I don't, because no one needs me to be their personal Jeremiah. And I suspect a lot of folks just avoid the topic all together because they don't want to open any wounds, or maybe even because I might look/act like a loaded weapon about to go off. That is probably truer than I want to admit to myself sometimes.
A few days ago, an acquaintance posted one of those standard old "ball and chain" kind of gags - you know the set up - husbands escaping their nagging wives, blah blah blah. And all I could think was, "REALLY????" I completely lack the capacity to shrug that stuff off at this point. It's just feels mean to me - and I have to say, I am not a stranger to sarcasm or irony, so I THINK I still mostly have my sense of humor.
And in that vein, I have begun tackling one of the projects I have been putting off for months now - sorting through the last of Alex's things and figuring out what to do with them.
And this brings me to the naked lady problem....
When Alex was first diagnosed, we were made aware that as the disease progressed, his ability to communicate verbally would get progressively worse. If you haven't had to face something like this, lucky you - but perhaps you can imagine how that might have felt.
Considering that, we decided to enroll Alex in a drawing class.

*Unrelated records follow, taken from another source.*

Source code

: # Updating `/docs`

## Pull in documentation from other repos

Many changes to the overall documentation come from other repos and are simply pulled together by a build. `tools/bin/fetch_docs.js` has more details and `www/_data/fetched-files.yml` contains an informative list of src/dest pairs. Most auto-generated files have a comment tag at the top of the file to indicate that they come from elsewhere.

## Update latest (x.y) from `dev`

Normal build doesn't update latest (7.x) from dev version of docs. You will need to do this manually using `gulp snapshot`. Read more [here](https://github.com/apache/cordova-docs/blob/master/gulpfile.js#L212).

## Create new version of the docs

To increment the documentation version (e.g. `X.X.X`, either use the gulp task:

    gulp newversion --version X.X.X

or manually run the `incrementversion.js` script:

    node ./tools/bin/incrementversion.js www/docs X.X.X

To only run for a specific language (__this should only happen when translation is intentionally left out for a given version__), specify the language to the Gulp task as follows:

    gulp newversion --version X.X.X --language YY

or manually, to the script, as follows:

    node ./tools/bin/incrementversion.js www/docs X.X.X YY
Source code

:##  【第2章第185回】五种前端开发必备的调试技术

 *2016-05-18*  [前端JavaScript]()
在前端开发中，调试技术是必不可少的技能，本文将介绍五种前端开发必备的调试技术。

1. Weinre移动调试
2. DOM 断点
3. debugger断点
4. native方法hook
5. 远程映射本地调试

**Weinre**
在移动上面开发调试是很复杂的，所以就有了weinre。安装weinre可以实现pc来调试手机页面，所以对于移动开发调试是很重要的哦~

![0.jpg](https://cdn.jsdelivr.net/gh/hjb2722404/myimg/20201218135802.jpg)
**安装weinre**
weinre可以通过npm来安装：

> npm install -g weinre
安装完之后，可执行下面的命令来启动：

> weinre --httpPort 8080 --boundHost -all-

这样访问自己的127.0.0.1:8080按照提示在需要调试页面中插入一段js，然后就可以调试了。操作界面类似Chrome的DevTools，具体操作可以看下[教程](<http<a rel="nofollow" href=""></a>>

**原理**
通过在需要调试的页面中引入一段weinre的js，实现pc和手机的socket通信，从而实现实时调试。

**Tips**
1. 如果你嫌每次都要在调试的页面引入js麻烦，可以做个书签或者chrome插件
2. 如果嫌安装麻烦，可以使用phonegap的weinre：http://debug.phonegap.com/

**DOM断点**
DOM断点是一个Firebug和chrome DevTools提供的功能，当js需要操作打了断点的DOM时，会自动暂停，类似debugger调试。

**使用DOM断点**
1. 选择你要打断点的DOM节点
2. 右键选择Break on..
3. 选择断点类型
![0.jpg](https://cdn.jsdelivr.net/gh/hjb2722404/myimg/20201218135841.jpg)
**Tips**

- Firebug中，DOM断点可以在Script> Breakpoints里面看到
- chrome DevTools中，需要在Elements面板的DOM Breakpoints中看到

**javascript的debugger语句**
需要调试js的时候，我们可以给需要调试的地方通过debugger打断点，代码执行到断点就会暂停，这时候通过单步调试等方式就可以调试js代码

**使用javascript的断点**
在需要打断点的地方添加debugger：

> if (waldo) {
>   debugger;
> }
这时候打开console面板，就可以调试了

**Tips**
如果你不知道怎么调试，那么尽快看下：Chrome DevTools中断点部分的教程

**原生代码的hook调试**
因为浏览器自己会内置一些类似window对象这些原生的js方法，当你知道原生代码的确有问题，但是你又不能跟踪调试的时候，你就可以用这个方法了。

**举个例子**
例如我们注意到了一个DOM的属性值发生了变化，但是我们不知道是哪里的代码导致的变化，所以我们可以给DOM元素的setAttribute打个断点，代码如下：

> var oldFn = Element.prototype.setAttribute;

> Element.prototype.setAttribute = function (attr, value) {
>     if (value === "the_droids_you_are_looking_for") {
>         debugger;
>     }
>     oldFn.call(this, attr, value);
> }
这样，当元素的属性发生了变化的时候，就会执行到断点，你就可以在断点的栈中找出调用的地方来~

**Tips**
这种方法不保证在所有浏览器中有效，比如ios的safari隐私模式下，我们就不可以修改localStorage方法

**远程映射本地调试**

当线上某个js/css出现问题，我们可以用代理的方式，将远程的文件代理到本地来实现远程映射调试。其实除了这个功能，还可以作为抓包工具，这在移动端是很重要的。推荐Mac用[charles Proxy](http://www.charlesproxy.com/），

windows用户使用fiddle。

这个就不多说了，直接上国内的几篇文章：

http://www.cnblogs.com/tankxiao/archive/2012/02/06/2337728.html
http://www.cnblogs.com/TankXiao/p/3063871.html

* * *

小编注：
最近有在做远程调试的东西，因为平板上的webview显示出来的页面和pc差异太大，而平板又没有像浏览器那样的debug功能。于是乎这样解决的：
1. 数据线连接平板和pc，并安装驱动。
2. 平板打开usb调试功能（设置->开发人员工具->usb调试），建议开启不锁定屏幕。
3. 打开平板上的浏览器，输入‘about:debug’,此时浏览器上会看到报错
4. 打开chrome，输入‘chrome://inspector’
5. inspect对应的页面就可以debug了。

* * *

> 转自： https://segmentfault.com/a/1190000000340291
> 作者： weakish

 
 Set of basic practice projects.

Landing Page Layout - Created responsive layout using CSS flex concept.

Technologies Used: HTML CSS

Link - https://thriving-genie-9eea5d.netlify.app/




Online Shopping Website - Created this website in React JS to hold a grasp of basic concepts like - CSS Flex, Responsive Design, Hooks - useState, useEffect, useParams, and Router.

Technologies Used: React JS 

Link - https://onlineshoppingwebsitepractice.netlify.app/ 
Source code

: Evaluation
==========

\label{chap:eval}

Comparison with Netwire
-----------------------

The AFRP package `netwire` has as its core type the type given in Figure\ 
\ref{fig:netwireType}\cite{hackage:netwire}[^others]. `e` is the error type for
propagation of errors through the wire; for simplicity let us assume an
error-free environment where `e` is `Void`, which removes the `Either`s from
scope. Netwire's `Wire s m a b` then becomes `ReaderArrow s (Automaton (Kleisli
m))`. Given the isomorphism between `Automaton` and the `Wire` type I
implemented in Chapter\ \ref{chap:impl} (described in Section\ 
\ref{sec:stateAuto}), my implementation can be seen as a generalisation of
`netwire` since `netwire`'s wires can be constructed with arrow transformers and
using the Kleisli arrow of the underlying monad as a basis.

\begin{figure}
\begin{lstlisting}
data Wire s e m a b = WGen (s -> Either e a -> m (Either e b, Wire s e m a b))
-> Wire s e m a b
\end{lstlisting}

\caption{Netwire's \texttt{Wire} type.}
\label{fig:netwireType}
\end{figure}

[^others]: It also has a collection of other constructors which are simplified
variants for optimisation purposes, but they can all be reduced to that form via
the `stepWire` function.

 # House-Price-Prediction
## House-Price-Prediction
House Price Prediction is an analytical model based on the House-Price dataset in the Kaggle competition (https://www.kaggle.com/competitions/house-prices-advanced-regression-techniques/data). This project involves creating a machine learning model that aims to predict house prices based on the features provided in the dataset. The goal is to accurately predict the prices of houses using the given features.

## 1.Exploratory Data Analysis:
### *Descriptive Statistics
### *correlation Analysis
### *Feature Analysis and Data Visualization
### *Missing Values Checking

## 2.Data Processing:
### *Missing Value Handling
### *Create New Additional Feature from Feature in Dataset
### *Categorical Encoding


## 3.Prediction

Once a week, Alex and his best friend, Craig, sat in a studio with a nude model and sketched for hours at a time. The hope was that when he couldn't talk to us, he would be able to draw.
That turned out to be kind of true over the long haul - and more importantly, with a notebook in hand, we could take him places and give him a crutch to distract him when he was anxious or restless or maybe not able to behave appropriately. He could always draw. And for a very long time, it made him happy.
And, because behavioral variant frontotemporal degeneration affects the part of the brain that "filters" for you, Alex was completely obsessed with nudity and sex - in the early stages, pretty much all the time. Drawing naked ladies suited him perfectly.
Now, I have hundreds and hundreds of naked lady drawings in my study, and it is a miserable thing thinking about throwing ANY of them away. Some of them are pretty rubbishy actually, but even in the ones he obviously didn't care about, there is a glimpse of something special, something unusual, something he was able to see and experience that was going through his own re-organizing brain.
Thank God we live in a digital age - because I took pictures of the corners and bits of the ones I finally DID decide to part with, so that I could record them and remember them
Here is a brief sample for your consideration:
There are many more, and these are just the ones I parted with.
Two weeks ago, I saw a grief counselor. It's something you get for free as part of the hospice package. Who knew? Much of what we talked about was all-too familiar. But she said something to me that resonated. She said, "You will always have a relationship with Alex. It's just different now." So here's to that relationship - and if you are lucky enough to be in the presence of someone who loves you and understands you and "gets" you, I hope this will make you think for just a moment how utterly remarkable that is!